#### DATASET RECORDS

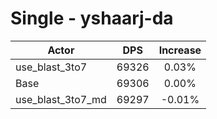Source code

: # Single - yshaarj-da
| Actor | DPS | Increase |
|---|:---:|:---:|
|use_blast_3to7|69326|0.03%|
|Base|69306|0.00%|
|use_blast_3to7_md|69297|-0.01%|
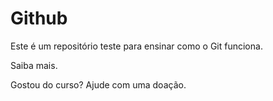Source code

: # Github

Este é um repositório teste para ensinar como o Git funciona.

Saiba mais.

Gostou do curso? Ajude com uma doação.
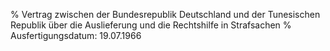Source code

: % Vertrag zwischen der Bundesrepublik Deutschland und der Tunesischen Republik über die Auslieferung und die Rechtshilfe in Strafsachen
% Ausfertigungsdatum: 19.07.1966
 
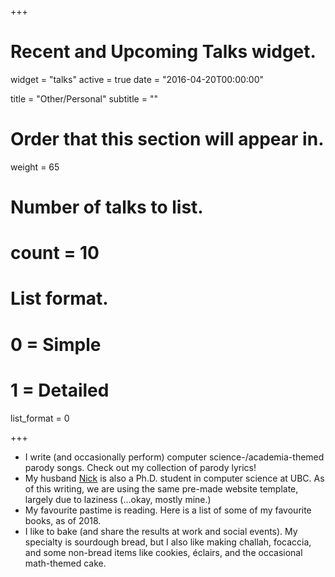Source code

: +++
# Recent and Upcoming Talks widget.
widget = "talks"
active = true
date = "2016-04-20T00:00:00"

title = "Other/Personal"
subtitle = ""

# Order that this section will appear in.
weight = 65

# Number of talks to list.
# count = 10

# List format.
#   0 = Simple
#   1 = Detailed
list_format = 0

+++
- I write (and occasionally perform) computer science-/academia-themed parody songs. Check out my collection of parody lyrics!
- My husband [Nick](http://ncbradley.com) is also a Ph.D. student in computer science at UBC. As of this writing, we are using the same pre-made website template, largely due to laziness (...okay, mostly mine.)
- My favourite pastime is reading. Here is a list of some of my favourite books, as of 2018.
- I like to bake (and share the results at work and social events). My specialty is sourdough bread, but I also like making challah, focaccia, and some non-bread items like cookies, éclairs, and the occasional math-themed cake.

########

DESCRIPTION OF THE TASK:
Where does the word "themed" appear in the listing? List each line that holds it.

EXERCISE ANSWER:
- I write (and occasionally perform) computer science-/academia-themed parody songs. Check out my collection of parody lyrics!
- I like to bake (and share the results at work and social events). My specialty is sourdough bread, but I also like making challah, focaccia, and some non-bread items like cookies, éclairs, and the occasional math-themed cake.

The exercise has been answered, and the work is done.